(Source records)
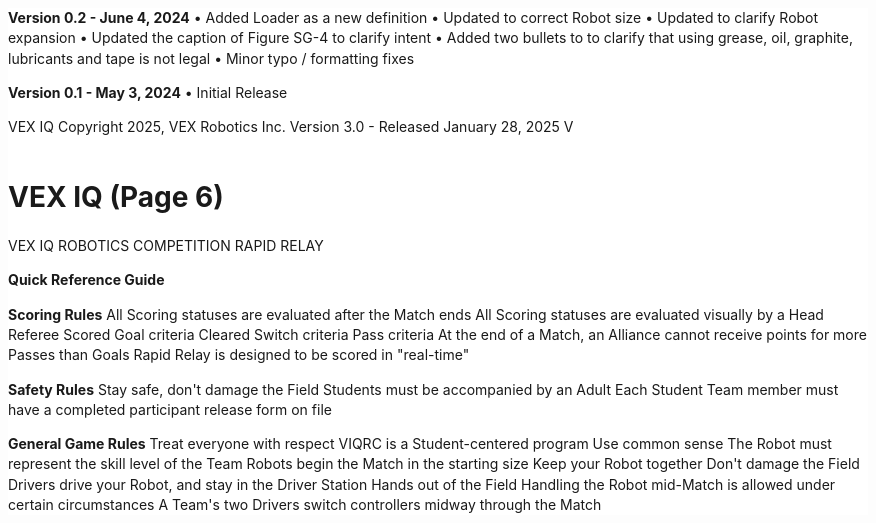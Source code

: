 **Version 0.2 - June 4, 2024**
•    Added Loader as a new definition
•    Updated <G5> to correct Robot size
•    Updated <SG2> to clarify Robot expansion
•    Updated the caption of Figure SG-4 to clarify intent
•   Added two bullets to <R5> to clarify that using grease, oil, graphite, lubricants and tape is not legal
•    Minor typo / formatting fixes

**Version 0.1 - May 3, 2024**
•    Initial Release

VEX IQ
Copyright 2025, VEX Robotics Inc.
Version 3.0 - Released January 28, 2025
V

# VEX IQ (Page 6)

VEX IQ
ROBOTICS
COMPETITION
RAPID RELAY


**Quick Reference Guide**

**Scoring Rules**
<SC1> All Scoring statuses are evaluated after the Match ends
<SC2> All Scoring statuses are evaluated visually by a Head Referee
<SC3> Scored Goal criteria
<SC4> Cleared Switch criteria
<SC5> Pass criteria
<SC6> At the end of a Match, an Alliance cannot receive points for more Passes than Goals
<SC7> Rapid Relay is designed to be scored in "real-time"

**Safety Rules**
<S1> Stay safe, don't damage the Field
<S2> Students must be accompanied by an Adult
<S3> Each Student Team member must have a completed participant release form on file

**General Game Rules**
<G1> Treat everyone with respect
<G2> VIQRC is a Student-centered program
<G3> Use common sense
<G4> The Robot must represent the skill level of the Team
<G5> Robots begin the Match in the starting size
<G6> Keep your Robot together
<G7> Don't damage the Field
<G8> Drivers drive your Robot, and stay in the Driver Station
<G9> Hands out of the Field
<G10> Handling the Robot mid-Match is allowed under certain circumstances
<G11> A Team's two Drivers switch controllers midway through the Match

**WORK ORDER**
Every line of the data above is to be set down word for word, with the pictures left out.

**EXERCISE SOLUTION**
Source code

: **Version 0.2 - June 4, 2024**
•    Added Loader as a new definition
•    Updated <G5> to correct Robot size
•    Updated <SG2> to clarify Robot expansion
•    Updated the caption of Figure SG-4 to clarify intent
•   Added two bullets to <R5> to clarify that using grease, oil, graphite, lubricants and tape is not legal
•    Minor typo / formatting fixes

**Version 0.1 - May 3, 2024**
•    Initial Release

VEX IQ
Copyright 2025, VEX Robotics Inc.
Version 3.0 - Released January 28, 2025
V

# VEX IQ (Page 6)

VEX IQ
ROBOTICS
COMPETITION
RAPID RELAY


**Quick Reference Guide**

**Scoring Rules**
<SC1> All Scoring statuses are evaluated after the Match ends
<SC2> All Scoring statuses are evaluated visually by a Head Referee
<SC3> Scored Goal criteria
<SC4> Cleared Switch criteria
<SC5> Pass criteria
<SC6> At the end of a Match, an Alliance cannot receive points for more Passes than Goals
<SC7> Rapid Relay is designed to be scored in "real-time"

**Safety Rules**
<S1> Stay safe, don't damage the Field
<S2> Students must be accompanied by an Adult
<S3> Each Student Team member must have a completed participant release form on file

**General Game Rules**
<G1> Treat everyone with respect
<G2> VIQRC is a Student-centered program
<G3> Use common sense
<G4> The Robot must represent the skill level of the Team
<G5> Robots begin the Match in the starting size
<G6> Keep your Robot together
<G7> Don't damage the Field
<G8> Drivers drive your Robot, and stay in the Driver Station
<G9> Hands out of the Field
<G10> Handling the Robot mid-Match is allowed under certain circumstances
<G11> A Team's two Drivers switch controllers midway through the Match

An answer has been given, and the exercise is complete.